ENTRIES SHOWN →

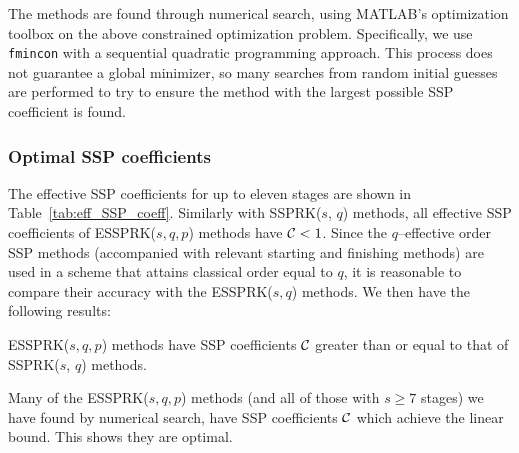 The methods are found through numerical search, using \textsc{MATLAB}'s optimization 
toolbox on the above constrained optimization problem. 
Specifically, we use \texttt{fmincon} with a sequential quadratic programming approach.
This process does not guarantee a global minimizer, so many searches from random initial 
guesses are performed to try to ensure the method with the largest possible SSP coefficient is 
found.

\subsubsection{Optimal SSP coefficients}\label{subsubsec:optimal_SSP_coeff}
The effective SSP coefficients for up to eleven stages are shown in 
Table~\ref{tab:eff_SSP_coeff}. 
Similarly with SSPRK($s$, $q$) methods, all effective SSP coefficients of ESSPRK($s,q,p$) methods 
have $\mathcal{C} < 1$. 
Since the $q$--effective order SSP methods (accompanied with relevant starting and finishing 
methods) are used in a scheme that attains classical order equal to $q$, it is reasonable to 
compare their accuracy with the ESSPRK($s,q$) methods.
We then have the following results:
\begin{result}
	ESSPRK($s,q,p$) methods have SSP coefficients $\mathcal{C}$ greater than or equal to that of 
	SSPRK($s$, $q$) methods.
\end{result}
\begin{result}
	Many of the ESSPRK($s,q,p$) methods (and all of those with $s \ge 7$ stages) we have 
	found by numerical search, have SSP coefficients $\mathcal{C}$ which achieve the linear 
	bound. 
	This shows they are optimal.  
\end{result}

TO DO →
The line containing "The effective SSP" and every line after it, through the last one above, should be written out word for word.

TASK OUTPUT →
The effective SSP coefficients for up to eleven stages are shown in 
Table~\ref{tab:eff_SSP_coeff}. 
Similarly with SSPRK($s$, $q$) methods, all effective SSP coefficients of ESSPRK($s,q,p$) methods 
have $\mathcal{C} < 1$. 
Since the $q$--effective order SSP methods (accompanied with relevant starting and finishing 
methods) are used in a scheme that attains classical order equal to $q$, it is reasonable to 
compare their accuracy with the ESSPRK($s,q$) methods.
We then have the following results:
\begin{result}
	ESSPRK($s,q,p$) methods have SSP coefficients $\mathcal{C}$ greater than or equal to that of 
	SSPRK($s$, $q$) methods.
\end{result}
\begin{result}
	Many of the ESSPRK($s,q,p$) methods (and all of those with $s \ge 7$ stages) we have 
	found by numerical search, have SSP coefficients $\mathcal{C}$ which achieve the linear 
	bound. 
	This shows they are optimal.  
\end{result}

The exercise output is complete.